Now, this may be appropriate and even faster than the 2 table design … but there are some disadvantages … I have to write all these routines, I may need to load the parameters into PL/SQL arrays before being able to iterate through them (should I need to, of course) … in fact, the only use of Oracle’s analytics is that DENSE_RANK call outside.

The big ?advantage? of the 2-table implementation is that it already has the data organized vertically … is ready for heavy querying as is.

Consider …

create table epp
( id integer not null
,name varchar2(10) not null
,constraint epp_pk primary key (id)
,constraint epp_uk unique (name)
);

create table epp_segm
( epp_id integer not null
,segm_seq integer not null
,segm_offset integer not null
,unit_price integer not null
,constraint epp_segm_pk primary key (epp_id, segm_seq)
,constraint epp_segm_fk foreign key (epp_id) references epp (id)
,constraint epp_segm_chk check (segm_seq between 1 and 4)
);

insert into epp values (1,'Plan A');
insert into epp_segm values (1,1, 10,10);
insert into epp_segm values (1,2, 30,15);
insert into epp_segm values (1,3, 20,20);
insert into epp_segm values (1,4,140,24);

insert into epp values (2,'Plan B');
insert into epp_segm values (2,1, 20, 8);
insert into epp_segm values (2,2, 25,15);
insert into epp_segm values (2,3, 25,22);
insert into epp_segm values (2,4,130,24);

commit;

If I look at the data with this …

select epp_id
,segm_seq
,segm_offset
,unit_price
,sum(segm_offset) over (partition by epp_id order by segm_seq) as x
,sum(segm_offset*unit_price) over (partition by epp_id order by segm_seq) as y
from epp_segm
;

EPP_ID SEGM_SEQ SEGM_OFFSET UNIT_PRICE X Y
---------- ---------- ----------- ---------- ---------- ----------
1 1 10 10 10 100
1 2 30 15 40 550
1 3 20 20 60 950
1 4 140 24 200 4310
2 1 20 8 20 160
2 2 25 15 45 535
2 3 25 22 70 1085
2 4 130 24 200 4205

I can now almost see my graphs …
With MW on the x-axis and $price on the y-axis I can plot these:

Plan 1: (0,0) , (10,100) , (40,550) , (60, 950) , (200,4310)
Plan 2: (0,0) , (20,160) , (45,535) , (70,1085) , (200,4205)
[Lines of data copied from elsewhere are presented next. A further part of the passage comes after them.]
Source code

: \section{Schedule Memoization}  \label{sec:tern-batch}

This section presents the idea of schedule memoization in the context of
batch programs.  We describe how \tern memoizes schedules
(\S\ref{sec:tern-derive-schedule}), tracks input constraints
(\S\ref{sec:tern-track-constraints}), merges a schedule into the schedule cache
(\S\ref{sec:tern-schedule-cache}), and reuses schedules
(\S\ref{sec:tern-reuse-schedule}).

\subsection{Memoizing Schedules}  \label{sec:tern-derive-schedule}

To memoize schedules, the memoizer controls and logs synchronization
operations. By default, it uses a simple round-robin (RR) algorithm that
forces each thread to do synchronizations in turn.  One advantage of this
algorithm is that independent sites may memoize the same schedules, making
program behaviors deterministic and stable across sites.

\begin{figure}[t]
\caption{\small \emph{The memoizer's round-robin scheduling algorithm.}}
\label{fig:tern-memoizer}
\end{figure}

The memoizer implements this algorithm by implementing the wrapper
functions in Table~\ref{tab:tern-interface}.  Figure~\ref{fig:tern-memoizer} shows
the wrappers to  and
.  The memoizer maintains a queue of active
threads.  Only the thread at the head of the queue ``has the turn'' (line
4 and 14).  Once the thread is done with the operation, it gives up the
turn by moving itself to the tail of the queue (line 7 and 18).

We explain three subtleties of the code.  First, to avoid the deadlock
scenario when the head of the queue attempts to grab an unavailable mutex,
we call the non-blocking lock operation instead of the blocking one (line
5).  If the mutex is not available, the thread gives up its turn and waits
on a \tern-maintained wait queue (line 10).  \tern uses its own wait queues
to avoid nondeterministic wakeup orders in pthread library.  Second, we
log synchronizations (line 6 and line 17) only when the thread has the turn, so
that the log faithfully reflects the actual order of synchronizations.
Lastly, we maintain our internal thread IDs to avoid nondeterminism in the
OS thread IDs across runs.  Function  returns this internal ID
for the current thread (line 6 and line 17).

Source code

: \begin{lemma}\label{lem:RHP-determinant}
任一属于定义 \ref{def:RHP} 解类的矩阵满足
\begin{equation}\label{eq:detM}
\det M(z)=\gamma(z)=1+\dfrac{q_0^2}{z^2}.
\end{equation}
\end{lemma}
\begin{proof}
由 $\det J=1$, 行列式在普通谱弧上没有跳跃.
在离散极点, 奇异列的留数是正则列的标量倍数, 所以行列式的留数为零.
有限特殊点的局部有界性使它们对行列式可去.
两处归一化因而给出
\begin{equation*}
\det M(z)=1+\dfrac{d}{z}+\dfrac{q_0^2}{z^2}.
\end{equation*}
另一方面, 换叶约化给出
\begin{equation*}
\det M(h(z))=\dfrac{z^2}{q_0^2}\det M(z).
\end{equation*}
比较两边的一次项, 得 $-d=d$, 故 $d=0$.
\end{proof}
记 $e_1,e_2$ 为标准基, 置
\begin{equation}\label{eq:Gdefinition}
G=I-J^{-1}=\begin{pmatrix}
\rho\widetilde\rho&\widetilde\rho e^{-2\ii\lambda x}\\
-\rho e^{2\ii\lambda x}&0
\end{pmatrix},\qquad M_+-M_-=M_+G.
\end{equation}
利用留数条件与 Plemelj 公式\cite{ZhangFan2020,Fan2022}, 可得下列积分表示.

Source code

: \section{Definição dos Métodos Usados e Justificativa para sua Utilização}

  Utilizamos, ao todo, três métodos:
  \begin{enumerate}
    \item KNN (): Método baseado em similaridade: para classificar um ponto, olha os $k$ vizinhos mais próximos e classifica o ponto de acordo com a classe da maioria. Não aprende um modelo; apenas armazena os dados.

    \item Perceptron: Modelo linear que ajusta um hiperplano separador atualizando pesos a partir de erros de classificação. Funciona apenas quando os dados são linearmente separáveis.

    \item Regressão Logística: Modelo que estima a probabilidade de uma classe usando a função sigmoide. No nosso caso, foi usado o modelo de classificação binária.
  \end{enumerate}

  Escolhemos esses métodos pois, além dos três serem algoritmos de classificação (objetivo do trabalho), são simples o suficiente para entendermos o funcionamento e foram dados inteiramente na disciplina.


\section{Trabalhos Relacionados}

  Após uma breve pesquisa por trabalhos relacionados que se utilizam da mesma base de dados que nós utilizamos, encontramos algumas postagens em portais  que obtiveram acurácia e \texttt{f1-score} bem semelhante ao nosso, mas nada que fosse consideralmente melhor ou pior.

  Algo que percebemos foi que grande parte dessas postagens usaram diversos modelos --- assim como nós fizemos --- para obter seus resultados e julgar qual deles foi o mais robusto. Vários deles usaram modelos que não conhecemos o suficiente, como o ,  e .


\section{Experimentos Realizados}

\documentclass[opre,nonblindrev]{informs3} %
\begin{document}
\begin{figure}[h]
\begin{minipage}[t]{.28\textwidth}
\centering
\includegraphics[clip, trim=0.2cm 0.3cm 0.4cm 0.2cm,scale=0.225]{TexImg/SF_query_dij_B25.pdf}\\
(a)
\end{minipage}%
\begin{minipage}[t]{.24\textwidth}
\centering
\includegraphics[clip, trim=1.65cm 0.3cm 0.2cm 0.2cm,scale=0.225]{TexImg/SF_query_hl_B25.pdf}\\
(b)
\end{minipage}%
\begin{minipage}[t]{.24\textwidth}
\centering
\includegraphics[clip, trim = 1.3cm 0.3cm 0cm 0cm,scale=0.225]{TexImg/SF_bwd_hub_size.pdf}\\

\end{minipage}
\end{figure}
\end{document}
The 2 queries I listed above are now equivalent with:
A. finding the intersection points, with the graphs, for the line given by x=42MW … the one with the lowest y is the cheapest price.
B. finding the intersection points, with the graphs, for the line given by y=400$ … the one with the highest x is the bigger MW volume for the budget.

One handy with trigonometry can even generalize the linear function for price plans (needs to get into COS, SIN, TAN, etc.) and use that for the PL/SQL function mentioned in the 1-table implementation.

With SQL I can do (maybe not the most elegant!) …

select epp_id
,to_char(max(decode(sign(x-42),-1,0,y-(x-42)*unit_price)),'999.99') price
,dense_rank() over (order by max(decode(sign(x-42),-1,0,y-(x-42)*unit_price))) as rank_by_price
from
(
select epp_id
,segm_seq
,segm_offset
,unit_price
,sum(segm_offset) over (partition by epp_id order by segm_seq) as x
,sum(segm_offset*unit_price) over (partition by epp_id order by segm_seq) as y
from epp_segm
) t
group by epp_id
order by epp_id
;

EPP_ID PRICE RANK_BY_PRICE
---------- ------- -------------
1 590.00 2
2 490.00 1

So, I have all the Oracle analytics to R&R.

I don’t know which approach is faster (your opinion would be welcomed) … the tradeoff seems to be between build-in vs. build-out functionality rather than normalization. In fact, the “normalization” is not even an issue since this is now very much a calculation, derivation work-horse (it would be like arguing for 3NF for a DW) … the queries will get faster the more I pre-calculate and store. The insert/update OLTP side definitely pales in comparison with the rest.

Now … what is the mentioned “linear-program optimization calculation” engine doing then? Well, probably this and more (kind of curios who’s salesman got there first). Hence the whole thing may have just been about staging some data after all.

Hence, I feel I owe you an apology … if nothing else, about my long ranting being “long”.

Given the same conjecture I would still come strong against “normalization is overrated”. Why? Because “normalization is rated” also leaves room for the illogical extremes but has this positive connotation to it (excluding any other considerations, the same model normalized vs. denormalized looks to me like a C function with vs. without ASSERTs … hence, at least something is always better). I see it a bit like “positive reinforcement” … I want my kids to learn music … but, while they are young and vulnerable, I rather their teacher don’t use Pink Floyd’s “ … I don’t need no education …” as class material. Well, this is it.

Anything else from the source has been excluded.